Ci sono sì episodi estemporanei come il goal di Emerson su papera di Wiese ma che poi paghi inesorabilmente il turno dopo, così come le qualificazioni fortunose grazie al Rosenborg o al Bilbao di turno sono rimaste solo effimere soddisfazioni. Non esiste la coppa vinta di culo, con una serie di episodi favorevoli quasi da vergognarsi. Non c'è un Manchester 99 o un Chelsea 2012. Persino quando questa coppa dannata la vinci, finalmente, senza tragedie di contorno, ti tocca tirare quattro rigori perfetti perché in 120 minuti non sei riuscito a portarla a casa nonostante tu abbia preso l'Ajax letteralmente a pallonate. Insomma, non è il caso di farla troppo lunga: se da qualche anno le partite di Coppa non mi procurano più alcuna farfalla nello stomaco, nessuna ansia nel pre e nel durante, è perché ho talmente metabolizzato anni e anni di delusioni che ho fatto gli anticorpi e ho vinto così la mia sfida personale con questa portaombrelli infame. Non mi fotte più, ne ho passate troppe e non mi aspetto più nulla che delusioni. Sarà per questo che sapevo già come sarebbe finita, e lo sapevo dal momento in cui ho visto il primo fiocco di neve cadere sul prato di Istanbul. Secondo qualcuno mi tiro la sfiga (visione vagamente medievale del tifo, ma che vogliamo farci?) e invece è semplicemente esperienza: riconosco l'aria di inculata (passatemi il francesismo) come un cane da tartufi, e martedì sera quell'aria emanava l'olezzo tipico delle peggiori serate di Coppa in bianco e nero. Ma sono anche intimamente convinto che come me queste sensazioni le percepiscano in tanti, anche se probabilmente cercano solo di negarlo a loro stessi, anche se sanno benissimo che il destino non può che essere quello.
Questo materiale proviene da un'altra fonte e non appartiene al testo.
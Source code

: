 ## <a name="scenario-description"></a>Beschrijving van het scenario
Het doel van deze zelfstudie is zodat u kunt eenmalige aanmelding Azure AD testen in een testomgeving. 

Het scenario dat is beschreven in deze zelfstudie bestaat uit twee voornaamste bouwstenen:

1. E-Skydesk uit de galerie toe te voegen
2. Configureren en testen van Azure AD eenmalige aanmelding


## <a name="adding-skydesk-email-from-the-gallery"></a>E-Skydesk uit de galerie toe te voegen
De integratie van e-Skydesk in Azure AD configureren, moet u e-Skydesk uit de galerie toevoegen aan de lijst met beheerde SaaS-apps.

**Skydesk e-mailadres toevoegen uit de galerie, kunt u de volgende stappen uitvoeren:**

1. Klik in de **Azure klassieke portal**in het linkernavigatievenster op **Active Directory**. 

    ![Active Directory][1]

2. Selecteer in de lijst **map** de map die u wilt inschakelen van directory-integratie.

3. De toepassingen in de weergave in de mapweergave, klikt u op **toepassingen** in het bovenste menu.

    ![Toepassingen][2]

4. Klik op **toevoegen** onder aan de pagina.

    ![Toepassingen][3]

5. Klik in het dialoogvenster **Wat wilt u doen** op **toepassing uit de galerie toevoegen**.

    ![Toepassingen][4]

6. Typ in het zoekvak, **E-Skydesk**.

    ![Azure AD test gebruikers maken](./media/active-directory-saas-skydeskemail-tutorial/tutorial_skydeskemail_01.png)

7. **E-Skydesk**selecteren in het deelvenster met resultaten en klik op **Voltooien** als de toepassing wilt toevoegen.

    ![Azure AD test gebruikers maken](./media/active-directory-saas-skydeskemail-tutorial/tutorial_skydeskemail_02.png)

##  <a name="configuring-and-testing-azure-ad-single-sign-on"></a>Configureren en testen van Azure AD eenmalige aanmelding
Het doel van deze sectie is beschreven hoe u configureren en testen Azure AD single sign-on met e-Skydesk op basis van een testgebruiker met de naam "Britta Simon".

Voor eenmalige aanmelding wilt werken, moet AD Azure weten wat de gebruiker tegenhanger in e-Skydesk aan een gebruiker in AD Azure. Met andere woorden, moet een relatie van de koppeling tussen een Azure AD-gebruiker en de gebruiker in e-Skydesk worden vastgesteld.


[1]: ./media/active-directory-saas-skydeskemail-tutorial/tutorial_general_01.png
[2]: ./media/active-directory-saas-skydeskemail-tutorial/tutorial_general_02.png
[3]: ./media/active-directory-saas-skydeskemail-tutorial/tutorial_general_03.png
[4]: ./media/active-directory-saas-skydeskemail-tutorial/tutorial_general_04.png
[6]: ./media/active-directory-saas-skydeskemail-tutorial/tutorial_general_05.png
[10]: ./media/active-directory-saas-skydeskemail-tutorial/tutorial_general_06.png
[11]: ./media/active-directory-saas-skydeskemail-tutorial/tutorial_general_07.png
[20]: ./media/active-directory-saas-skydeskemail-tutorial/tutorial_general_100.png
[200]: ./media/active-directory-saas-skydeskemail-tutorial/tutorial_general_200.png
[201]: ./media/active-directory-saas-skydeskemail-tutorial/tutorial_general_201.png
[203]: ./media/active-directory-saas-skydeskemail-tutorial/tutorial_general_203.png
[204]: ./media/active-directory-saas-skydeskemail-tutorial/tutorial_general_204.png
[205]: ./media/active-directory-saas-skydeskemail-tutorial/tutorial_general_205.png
Che fare ora? Beh, ora c'è l'Europa League. Leggo che alcuni continuano a vederla come una scocciatura lungo la strada dello scudetto e la considerano alla stregua della Coppa Italia. Sperano di uscire subito o comunque di schierare solo le riserve per non sprecare ulteriori energie. Trovo questo modo di ragionare, che ha affossato negli ultimi anni il ranking del calcio italiano, molto provinciale e alla lunga deleterio. L'Europa League non sarà più la Coppa Uefa di un tempo ma rimane comunque un trofeo europeo importante, che dà diritto a giocare un'ulteriore finale a fine agosto. Penso che alzare al cielo una coppa europea, anche se non è la più prestigiosa, sia sempre un fatto mai banale. Mi sembra che i tifosi del Chelsea abbiano goduto non poco l'anno scorso, e a ragione. Molti di noi sono diventati dei tifosi-ragionieri e snobbano questa competizione solo perché non porta nelle casse i soldi della sorella più importante. Eppure è pur sempre un posto un più nel palmarés, e questa è la cosa che dovrebbe interessare di più a un tifoso.

Spero che la Juventus affronti seriamente questa competizione, schierando la formazione migliore e chiedendo contemporaneamente di posticipare sempre al lunedì (dovrebbe essere un diritto), per avere gli stessi giorni di riposo che si hanno giocando in Champions al mercoledì. Le possibilità di vincerla ci sono e sono certamente superiori a quelle che avevamo di vincere la Champions, a patto che la si prenda col piglio giusto. E lo penso non perché la finale si disputerà allo Juventus Stadium: ok, quello sarebbe un di più e non nego che abbia un certo fascino. Ma la cosa più importante è che vincere è sempre bello, e soprattutto vincere aiuta a vincere. E non è scritto da nessuna parte che una Europa League affrontata seriamente debba andare a discapito del cammino in campionato. Inutile prenderci in giro: in un periodo nel quale il calcio italiano è molto sceso di livello, alzare un trofeo che nessuna squadra italiana conquista dal 1999 non dovrebbe essere una cosa da schifare. Iniziare a costruire una mentalità europea vincente può passare anche da qui.